* [HOW TO COMPLETE THIS TASK]: Starting at the first line of the data below, retype every line up to and including the one containing "- 💳 Multi-step checkout process".

** Opening TASK INPUTS block **

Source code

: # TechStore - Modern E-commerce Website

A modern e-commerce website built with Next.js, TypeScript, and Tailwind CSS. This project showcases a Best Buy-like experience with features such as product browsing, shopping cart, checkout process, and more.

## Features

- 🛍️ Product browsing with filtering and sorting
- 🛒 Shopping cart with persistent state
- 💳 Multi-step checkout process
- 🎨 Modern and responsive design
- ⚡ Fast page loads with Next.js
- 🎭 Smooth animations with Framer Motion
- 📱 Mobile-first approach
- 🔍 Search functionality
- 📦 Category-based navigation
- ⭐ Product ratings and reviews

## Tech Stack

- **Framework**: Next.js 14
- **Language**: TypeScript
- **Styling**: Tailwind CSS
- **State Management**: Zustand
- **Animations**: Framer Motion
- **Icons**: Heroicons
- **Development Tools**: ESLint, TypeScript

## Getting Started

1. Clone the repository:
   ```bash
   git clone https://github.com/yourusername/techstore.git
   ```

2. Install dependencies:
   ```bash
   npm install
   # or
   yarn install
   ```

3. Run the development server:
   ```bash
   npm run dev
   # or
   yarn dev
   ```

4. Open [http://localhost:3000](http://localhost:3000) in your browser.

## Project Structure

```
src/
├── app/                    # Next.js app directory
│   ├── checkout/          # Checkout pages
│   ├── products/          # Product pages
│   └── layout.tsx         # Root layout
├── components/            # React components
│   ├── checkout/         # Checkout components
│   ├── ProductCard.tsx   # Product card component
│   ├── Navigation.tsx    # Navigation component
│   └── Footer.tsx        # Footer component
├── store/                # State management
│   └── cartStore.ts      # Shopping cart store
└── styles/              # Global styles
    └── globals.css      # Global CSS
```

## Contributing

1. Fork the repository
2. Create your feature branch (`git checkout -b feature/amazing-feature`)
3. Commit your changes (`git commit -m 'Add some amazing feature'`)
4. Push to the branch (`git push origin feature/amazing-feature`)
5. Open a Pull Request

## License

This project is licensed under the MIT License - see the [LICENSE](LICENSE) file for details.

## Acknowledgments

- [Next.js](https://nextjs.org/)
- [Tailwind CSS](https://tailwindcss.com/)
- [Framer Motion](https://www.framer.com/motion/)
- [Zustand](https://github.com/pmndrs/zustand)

** Closing TASK INPUTS block **

* [TASK OUTPUT]:
Source code

: # TechStore - Modern E-commerce Website

A modern e-commerce website built with Next.js, TypeScript, and Tailwind CSS. This project showcases a Best Buy-like experience with features such as product browsing, shopping cart, checkout process, and more.

## Features

- 🛍️ Product browsing with filtering and sorting
- 🛒 Shopping cart with persistent state
- 💳 Multi-step checkout process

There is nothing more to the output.